§ **Task goal**: Tell how many lines of the entries below include the string "Resolution". Respond with the number alone.

########

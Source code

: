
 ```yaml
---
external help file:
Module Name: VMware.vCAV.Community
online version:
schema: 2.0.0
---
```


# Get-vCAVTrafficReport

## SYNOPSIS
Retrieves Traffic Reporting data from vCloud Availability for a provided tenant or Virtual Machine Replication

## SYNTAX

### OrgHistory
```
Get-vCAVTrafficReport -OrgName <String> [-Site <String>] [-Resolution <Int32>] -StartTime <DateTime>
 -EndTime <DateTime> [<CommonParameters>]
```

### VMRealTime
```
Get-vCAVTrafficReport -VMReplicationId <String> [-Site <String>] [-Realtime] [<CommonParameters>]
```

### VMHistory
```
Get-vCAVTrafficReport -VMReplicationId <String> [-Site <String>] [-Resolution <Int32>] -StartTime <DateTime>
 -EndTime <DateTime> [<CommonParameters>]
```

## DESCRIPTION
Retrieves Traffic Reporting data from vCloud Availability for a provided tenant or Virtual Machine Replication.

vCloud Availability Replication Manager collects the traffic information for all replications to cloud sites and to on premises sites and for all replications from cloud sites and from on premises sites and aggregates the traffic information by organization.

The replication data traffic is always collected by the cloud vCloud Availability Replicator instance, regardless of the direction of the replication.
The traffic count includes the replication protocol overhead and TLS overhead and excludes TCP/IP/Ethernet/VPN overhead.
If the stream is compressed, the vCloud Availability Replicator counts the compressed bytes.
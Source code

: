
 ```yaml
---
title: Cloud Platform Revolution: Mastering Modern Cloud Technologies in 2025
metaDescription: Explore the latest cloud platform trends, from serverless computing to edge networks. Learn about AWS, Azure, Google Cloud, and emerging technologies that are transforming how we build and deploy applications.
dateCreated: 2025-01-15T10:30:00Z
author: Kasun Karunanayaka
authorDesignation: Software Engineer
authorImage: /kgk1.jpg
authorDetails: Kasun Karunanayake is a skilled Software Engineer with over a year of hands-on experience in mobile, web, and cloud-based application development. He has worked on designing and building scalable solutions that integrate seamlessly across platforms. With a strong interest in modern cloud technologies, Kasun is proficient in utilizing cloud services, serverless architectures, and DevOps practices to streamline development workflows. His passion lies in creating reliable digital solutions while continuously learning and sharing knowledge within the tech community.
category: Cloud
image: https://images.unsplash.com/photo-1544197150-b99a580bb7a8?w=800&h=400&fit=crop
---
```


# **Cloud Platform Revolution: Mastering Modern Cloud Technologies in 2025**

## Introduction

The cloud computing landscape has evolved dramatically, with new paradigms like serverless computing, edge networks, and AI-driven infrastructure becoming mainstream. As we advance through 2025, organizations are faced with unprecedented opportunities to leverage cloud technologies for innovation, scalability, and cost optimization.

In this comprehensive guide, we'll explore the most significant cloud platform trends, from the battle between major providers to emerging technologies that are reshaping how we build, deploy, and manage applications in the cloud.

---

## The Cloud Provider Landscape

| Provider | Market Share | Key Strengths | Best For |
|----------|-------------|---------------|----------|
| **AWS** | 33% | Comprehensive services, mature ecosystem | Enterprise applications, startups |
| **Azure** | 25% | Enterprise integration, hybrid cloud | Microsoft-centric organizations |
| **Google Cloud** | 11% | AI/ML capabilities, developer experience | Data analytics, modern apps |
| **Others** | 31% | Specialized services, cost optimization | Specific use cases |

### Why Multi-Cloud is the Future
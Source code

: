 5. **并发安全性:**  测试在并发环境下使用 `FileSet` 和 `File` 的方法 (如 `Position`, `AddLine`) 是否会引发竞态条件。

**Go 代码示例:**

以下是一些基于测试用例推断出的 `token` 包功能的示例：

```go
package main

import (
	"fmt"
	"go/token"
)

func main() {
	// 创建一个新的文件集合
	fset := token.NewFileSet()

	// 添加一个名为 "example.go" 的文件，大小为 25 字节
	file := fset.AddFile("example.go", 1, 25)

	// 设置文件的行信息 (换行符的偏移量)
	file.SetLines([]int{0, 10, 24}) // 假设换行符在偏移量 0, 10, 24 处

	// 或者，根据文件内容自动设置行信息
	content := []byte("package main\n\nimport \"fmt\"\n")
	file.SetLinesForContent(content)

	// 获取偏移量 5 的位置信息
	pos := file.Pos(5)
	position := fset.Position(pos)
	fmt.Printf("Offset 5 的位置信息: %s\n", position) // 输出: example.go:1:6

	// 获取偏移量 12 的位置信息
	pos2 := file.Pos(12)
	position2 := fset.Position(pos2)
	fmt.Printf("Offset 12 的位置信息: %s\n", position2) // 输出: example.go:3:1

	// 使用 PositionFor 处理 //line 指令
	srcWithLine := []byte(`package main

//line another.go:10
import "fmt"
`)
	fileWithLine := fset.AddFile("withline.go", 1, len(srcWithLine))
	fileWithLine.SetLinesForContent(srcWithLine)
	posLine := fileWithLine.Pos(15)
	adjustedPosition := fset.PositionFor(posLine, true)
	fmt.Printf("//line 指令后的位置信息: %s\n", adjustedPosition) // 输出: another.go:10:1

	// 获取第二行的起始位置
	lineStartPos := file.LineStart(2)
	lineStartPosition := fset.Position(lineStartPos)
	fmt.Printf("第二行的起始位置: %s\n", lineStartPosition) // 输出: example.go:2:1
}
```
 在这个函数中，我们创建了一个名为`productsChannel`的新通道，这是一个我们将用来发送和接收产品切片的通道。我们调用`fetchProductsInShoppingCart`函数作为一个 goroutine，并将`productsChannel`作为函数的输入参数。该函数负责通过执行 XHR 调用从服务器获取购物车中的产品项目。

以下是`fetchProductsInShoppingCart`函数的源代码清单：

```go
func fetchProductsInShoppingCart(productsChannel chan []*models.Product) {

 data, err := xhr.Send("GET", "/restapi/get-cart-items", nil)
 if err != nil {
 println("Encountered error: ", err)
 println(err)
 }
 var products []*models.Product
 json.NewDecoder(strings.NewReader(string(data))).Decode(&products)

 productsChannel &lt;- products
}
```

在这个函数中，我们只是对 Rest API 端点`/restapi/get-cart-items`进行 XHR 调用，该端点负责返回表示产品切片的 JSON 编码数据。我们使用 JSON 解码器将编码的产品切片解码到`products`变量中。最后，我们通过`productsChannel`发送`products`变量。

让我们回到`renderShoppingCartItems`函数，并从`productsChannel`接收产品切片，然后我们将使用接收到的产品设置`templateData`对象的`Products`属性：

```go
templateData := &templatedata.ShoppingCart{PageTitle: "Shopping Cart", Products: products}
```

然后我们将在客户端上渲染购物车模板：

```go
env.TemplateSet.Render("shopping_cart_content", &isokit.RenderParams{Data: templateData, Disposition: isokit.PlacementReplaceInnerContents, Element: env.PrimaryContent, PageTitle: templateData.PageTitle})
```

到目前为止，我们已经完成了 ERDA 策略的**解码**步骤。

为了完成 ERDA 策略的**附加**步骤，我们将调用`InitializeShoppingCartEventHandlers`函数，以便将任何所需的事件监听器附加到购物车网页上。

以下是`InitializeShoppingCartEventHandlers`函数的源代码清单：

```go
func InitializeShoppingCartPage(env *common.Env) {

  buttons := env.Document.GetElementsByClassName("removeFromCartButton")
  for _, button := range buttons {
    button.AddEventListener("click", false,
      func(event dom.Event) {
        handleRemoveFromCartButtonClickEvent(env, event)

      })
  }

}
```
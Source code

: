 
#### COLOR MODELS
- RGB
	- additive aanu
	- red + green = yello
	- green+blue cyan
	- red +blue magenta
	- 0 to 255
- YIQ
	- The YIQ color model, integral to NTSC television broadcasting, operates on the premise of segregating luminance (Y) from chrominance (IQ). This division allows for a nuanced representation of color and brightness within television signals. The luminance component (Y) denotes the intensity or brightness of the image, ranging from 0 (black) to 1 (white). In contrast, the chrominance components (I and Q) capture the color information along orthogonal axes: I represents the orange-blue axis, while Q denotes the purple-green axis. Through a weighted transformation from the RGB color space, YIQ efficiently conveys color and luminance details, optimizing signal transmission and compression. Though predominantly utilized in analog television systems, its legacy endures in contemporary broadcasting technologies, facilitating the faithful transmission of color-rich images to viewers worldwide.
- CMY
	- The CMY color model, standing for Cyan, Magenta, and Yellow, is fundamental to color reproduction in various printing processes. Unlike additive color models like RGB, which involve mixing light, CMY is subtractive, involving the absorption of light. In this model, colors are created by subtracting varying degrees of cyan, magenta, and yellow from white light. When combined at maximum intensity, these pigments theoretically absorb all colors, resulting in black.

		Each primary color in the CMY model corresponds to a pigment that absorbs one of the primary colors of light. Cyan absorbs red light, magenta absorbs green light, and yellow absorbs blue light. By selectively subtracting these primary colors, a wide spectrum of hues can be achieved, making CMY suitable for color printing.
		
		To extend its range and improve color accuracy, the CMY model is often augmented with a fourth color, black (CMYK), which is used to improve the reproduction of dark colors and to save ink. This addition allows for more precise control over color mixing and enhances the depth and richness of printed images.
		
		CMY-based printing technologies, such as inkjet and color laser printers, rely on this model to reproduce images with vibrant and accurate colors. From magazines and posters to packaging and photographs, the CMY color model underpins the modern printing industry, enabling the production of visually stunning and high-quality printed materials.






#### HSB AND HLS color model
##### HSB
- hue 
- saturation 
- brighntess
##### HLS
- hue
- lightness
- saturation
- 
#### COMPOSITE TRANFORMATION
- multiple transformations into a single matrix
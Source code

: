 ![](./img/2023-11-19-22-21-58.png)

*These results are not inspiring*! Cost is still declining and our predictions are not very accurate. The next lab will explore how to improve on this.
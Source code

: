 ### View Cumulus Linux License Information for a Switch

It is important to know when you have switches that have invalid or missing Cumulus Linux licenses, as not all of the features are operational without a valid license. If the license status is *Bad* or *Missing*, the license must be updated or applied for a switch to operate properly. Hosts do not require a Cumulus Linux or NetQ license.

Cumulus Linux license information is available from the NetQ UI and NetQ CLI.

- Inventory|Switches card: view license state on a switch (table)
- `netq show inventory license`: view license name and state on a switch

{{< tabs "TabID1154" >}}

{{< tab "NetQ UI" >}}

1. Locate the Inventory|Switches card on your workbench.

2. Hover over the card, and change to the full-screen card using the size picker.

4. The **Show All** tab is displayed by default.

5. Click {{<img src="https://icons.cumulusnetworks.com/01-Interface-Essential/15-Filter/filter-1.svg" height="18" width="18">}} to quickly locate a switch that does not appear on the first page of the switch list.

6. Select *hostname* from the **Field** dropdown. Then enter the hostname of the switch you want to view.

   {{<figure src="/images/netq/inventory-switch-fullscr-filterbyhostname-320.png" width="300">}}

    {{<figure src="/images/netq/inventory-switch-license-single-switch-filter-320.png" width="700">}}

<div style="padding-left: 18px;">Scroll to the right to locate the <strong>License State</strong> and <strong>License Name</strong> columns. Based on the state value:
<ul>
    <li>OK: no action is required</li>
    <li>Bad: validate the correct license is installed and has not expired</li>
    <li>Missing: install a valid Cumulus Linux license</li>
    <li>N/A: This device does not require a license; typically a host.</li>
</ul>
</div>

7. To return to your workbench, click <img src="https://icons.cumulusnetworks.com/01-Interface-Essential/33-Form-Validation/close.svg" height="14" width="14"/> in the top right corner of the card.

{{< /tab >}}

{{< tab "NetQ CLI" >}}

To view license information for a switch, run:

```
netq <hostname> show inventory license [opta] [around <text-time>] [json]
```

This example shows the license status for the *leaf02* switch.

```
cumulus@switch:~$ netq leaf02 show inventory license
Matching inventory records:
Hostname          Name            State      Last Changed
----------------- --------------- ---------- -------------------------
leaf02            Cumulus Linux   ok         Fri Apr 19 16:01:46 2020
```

########

§ **Task response**: 2